Adam Smith on Liberty

Doug Thorson writes The Freedom factory (‘life, liberty, and the Pursuit of Cash’) Here:

Adam Smith, who lived in the eighteenth century, provided the philosophical and most systematic arguments for the underpinnings of a laissez-faire economic system in his book “The Wealth of Nations.” Smith makes the argument that it was only the interference of government which disrupted the natural working of economic society and created poverty and decay rather than abundance and harmony.

As Smith explained:
The natural effort of every individual to better his own condition, when suffered to exert itself with freedom and security, is so powerful a principle, that it is alone, and without any assistance, not only capable of carrying on the society to wealth and prosperity, but of surmounting a hundred obstructions with which the folly of human laws too often encumbers its operations.

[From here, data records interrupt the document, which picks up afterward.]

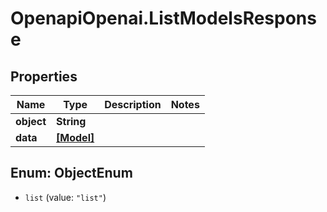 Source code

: # OpenapiOpenai.ListModelsResponse

## Properties

Name | Type | Description | Notes
------------ | ------------- | ------------- | -------------
**object** | **String** |  | 
**data** | [**[Model]**](Model.md) |  | 



## Enum: ObjectEnum


* `list` (value: `"list"`)




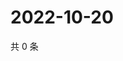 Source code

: # 2022-10-20

共 0 条

<!-- BEGIN WEIBO -->
<!-- 最后更新时间 Thu Oct 20 2022 07:08:15 GMT+0800 (China Standard Time) -->

<!-- END WEIBO -->
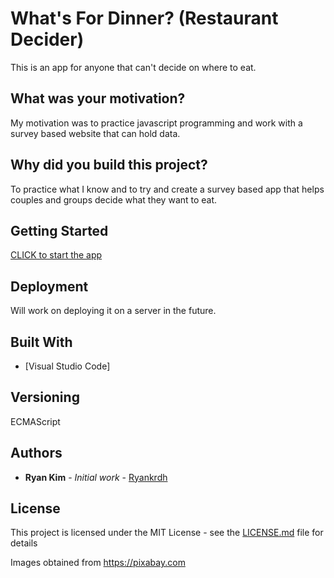 # What's For Dinner? (Restaurant Decider)

This is an app for anyone that can't decide on where to eat.

## What was your motivation?

My motivation was to practice javascript programming and work with a survey based website that can hold data.

## Why did you build this project?

To practice what I know and to try and create a survey based app that helps couples and groups decide what they want to eat.

## Getting Started

<a href="https://ryankrdh.github.io/Restaurant-Decider/">CLICK to start the app</a>

## Deployment

Will work on deploying it on a server in the future.

## Built With

- [Visual Studio Code]

## Versioning

ECMAScript

## Authors

- **Ryan Kim** - _Initial work_ - [Ryankrdh](https://github.com/ryankrdh)

## License

This project is licensed under the MIT License - see the [LICENSE.md](LICENSE.md) file for details

Images obtained from https://pixabay.com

The drive for greater government regulation is the drive toward increased poverty, unemployment and the loss of liberty. With the Obama administration pushing an ever expanding federal government plan to take control of our financial institutions, health care system, the auto industry, and its attack on free speech, the time is now to clearly articulate the differences between free markets and free people, and government administered markets and government control of our lives
.”

Comment
Smith was more ‘nuanced’ (as is the fashion in these matters) about the causes of wealth creation (poverty is not ‘caused’; it is a consequence of the absence of wealth). Smith did not ‘underpin’ laissez-faire as an economic system in Wealth Of Nations. That is an ideological myth.

He wrote a critique of the existing political economy of the British state and, by implication, of other European states. He did not dismiss all government actions and interventions; his critique focused on specific government policies, some in place since the 16th century, summarized as mercantile political economy, and which directly hindered the creation of wealth and thereby allowed poverty to continue for a segment of the population.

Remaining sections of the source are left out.